_Work instruction_: Where a line holds the word "feature", copy that line from the data below.

_Given data_:

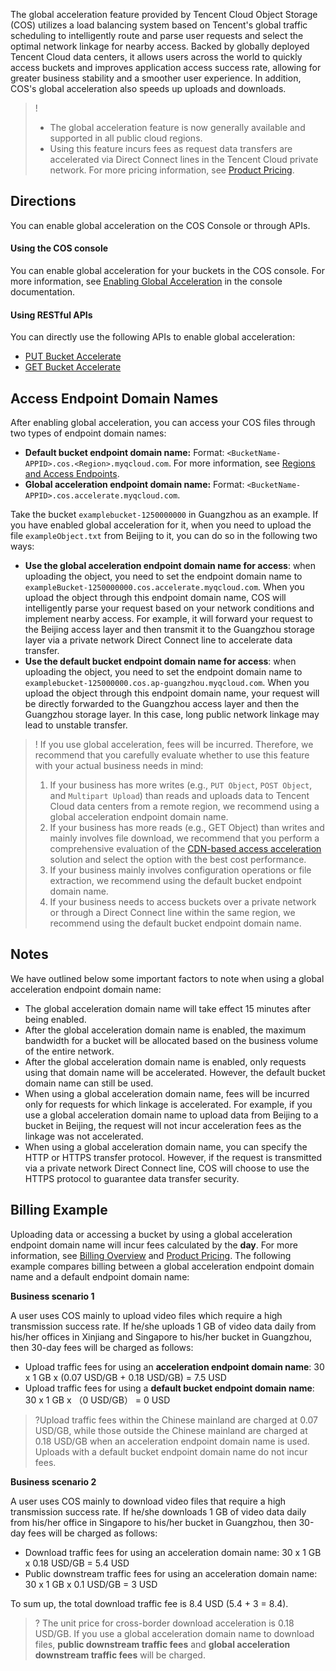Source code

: The global acceleration feature provided by Tencent Cloud Object Storage (COS) utilizes a load balancing system based on Tencent's global traffic scheduling to intelligently route and parse user requests and select the optimal network linkage for nearby access. Backed by globally deployed Tencent Cloud data centers, it allows users across the world to quickly access buckets and improves application access success rate, allowing for greater business stability and a smoother user experience. In addition, COS's global acceleration also speeds up uploads and downloads.

> !
> - The global acceleration feature is now generally available and supported in all public cloud regions.
> - Using this feature incurs fees as request data transfers are accelerated via Direct Connect lines in the Tencent Cloud private network. For more pricing information, see [Product Pricing](https://intl.cloud.tencent.com/pricing/cos).


## Directions

You can enable global acceleration on the COS Console or through APIs.

#### Using the COS console
You can enable global acceleration for your buckets in the COS console. For more information, see [Enabling Global Acceleration](https://intl.cloud.tencent.com/document/product/436/33406) in the console documentation.

#### Using RESTful APIs
You can directly use the following APIs to enable global acceleration:

- [PUT Bucket Accelerate](https://intl.cloud.tencent.com/document/product/436/33411)
- [GET Bucket Accelerate](https://intl.cloud.tencent.com/document/product/436/33412)

## Access Endpoint Domain Names

After enabling global acceleration, you can access your COS files through two types of endpoint domain names:

- **Default bucket endpoint domain name:** Format: `<BucketName-APPID>.cos.<Region>.myqcloud.com`. For more information, see [Regions and Access Endpoints](https://intl.cloud.tencent.com/document/product/436/6224).
- **Global acceleration endpoint domain name:** Format: `<BucketName-APPID>.cos.accelerate.myqcloud.com`.

Take the bucket `examplebucket-1250000000` in Guangzhou as an example. If you have enabled global acceleration for it, when you need to upload the file `exampleObject.txt` from Beijing to it, you can do so in the following two ways:

- **Use the global acceleration endpoint domain name for access**: when uploading the object, you need to set the endpoint domain name to `exampleBucket-1250000000.cos.accelerate.myqcloud.com`. When you upload the object through this endpoint domain name, COS will intelligently parse your request based on your network conditions and implement nearby access. For example, it will forward your request to the Beijing access layer and then transmit it to the Guangzhou storage layer via a private network Direct Connect line to accelerate data transfer.
- **Use the default bucket endpoint domain name for access**: when uploading the object, you need to set the endpoint domain name to `examplebucket-125000000.cos.ap-guangzhou.myqcloud.com`. When you upload the object through this endpoint domain name, your request will be directly forwarded to the Guangzhou access layer and then the Guangzhou storage layer. In this case, long public network linkage may lead to unstable transfer.

>! If you use global acceleration, fees will be incurred. Therefore, we recommend that you carefully evaluate whether to use this feature with your actual business needs in mind:
> 1. If your business has more writes (e.g., `PUT Object`, `POST Object`, and `Multipart Upload`) than reads and uploads data to Tencent Cloud data centers from a remote region, we recommend using a global acceleration endpoint domain name.
> 2. If your business has more reads (e.g., GET Object) than writes and mainly involves file download, we recommend that you perform a comprehensive evaluation of the [CDN-based access acceleration](https://intl.cloud.tencent.com/document/product/436/18668) solution and select the option with the best cost performance.
> 3. If your business mainly involves configuration operations or file extraction, we recommend using the default bucket endpoint domain name.
> 4. If your business needs to access buckets over a private network or through a Direct Connect line within the same region, we recommend using the default bucket endpoint domain name.
> 

## Notes

We have outlined below some important factors to note when using a global acceleration endpoint domain name:

- The global acceleration domain name will take effect 15 minutes after being enabled.
- After the global acceleration domain name is enabled, the maximum bandwidth for a bucket will be allocated based on the business volume of the entire network.
- After the global acceleration domain name is enabled, only requests using that domain name will be accelerated. However, the default bucket domain name can still be used.
- When using a global acceleration domain name, fees will be incurred only for requests for which linkage is accelerated. For example, if you use a global acceleration domain name to upload data from Beijing to a bucket in Beijing, the request will not incur acceleration fees as the linkage was not accelerated.
- When using a global acceleration domain name, you can specify the HTTP or HTTPS transfer protocol. However, if the request is transmitted via a private network Direct Connect line, COS will choose to use the HTTPS protocol to guarantee data transfer security.

## Billing Example

Uploading data or accessing a bucket by using a global acceleration endpoint domain name will incur fees calculated by the **day**. For more information, see [Billing Overview](https://intl.cloud.tencent.com/document/product/436/16871) and [Product Pricing](https://intl.cloud.tencent.com/pricing/cos). The following example compares billing between a global acceleration endpoint domain name and a default endpoint domain name:

**Business scenario 1**

A user uses COS mainly to upload video files which require a high transmission success rate. If he/she uploads 1 GB of video data daily from his/her offices in Xinjiang and Singapore to his/her bucket in Guangzhou, then 30-day fees will be charged as follows:

- Upload traffic fees for using an **acceleration endpoint domain name**: 30 x 1 GB x (0.07 USD/GB + 0.18 USD/GB) = 7.5 USD
- Upload traffic fees for using a **default bucket endpoint domain name**: 30 x 1 GB x （0 USD/GB） = 0 USD

> ?Upload traffic fees within the Chinese mainland are charged at 0.07 USD/GB, while those outside the Chinese mainland are charged at 0.18 USD/GB when an acceleration endpoint domain name is used. Uploads with a default bucket endpoint domain name do not incur fees.

**Business scenario 2**

A user uses COS mainly to download video files that require a high transmission success rate. If he/she downloads 1 GB of video data daily from his/her office in Singapore to his/her bucket in Guangzhou, then 30-day fees will be charged as follows:

- Download traffic fees for using an acceleration domain name: 30 x 1 GB x 0.18 USD/GB = 5.4 USD
- Public downstream traffic fees for using an acceleration domain name: 30 x 1 GB x 0.1 USD/GB = 3 USD

To sum up, the total download traffic fee is 8.4 USD (5.4 + 3 = 8.4).

>? The unit price for cross-border download acceleration is 0.18 USD/GB. If you use a global acceleration domain name to download files, **public downstream traffic fees** and **global acceleration downstream traffic fees** will be charged.
>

_Reply to the exercise_:
: The global acceleration feature provided by Tencent Cloud Object Storage (COS) utilizes a load balancing system based on Tencent's global traffic scheduling to intelligently route and parse user requests and select the optimal network linkage for nearby access. Backed by globally deployed Tencent Cloud data centers, it allows users across the world to quickly access buckets and improves application access success rate, allowing for greater business stability and a smoother user experience. In addition, COS's global acceleration also speeds up uploads and downloads.
> - The global acceleration feature is now generally available and supported in all public cloud regions.
> - Using this feature incurs fees as request data transfers are accelerated via Direct Connect lines in the Tencent Cloud private network. For more pricing information, see [Product Pricing](https://intl.cloud.tencent.com/pricing/cos).
>! If you use global acceleration, fees will be incurred. Therefore, we recommend that you carefully evaluate whether to use this feature with your actual business needs in mind:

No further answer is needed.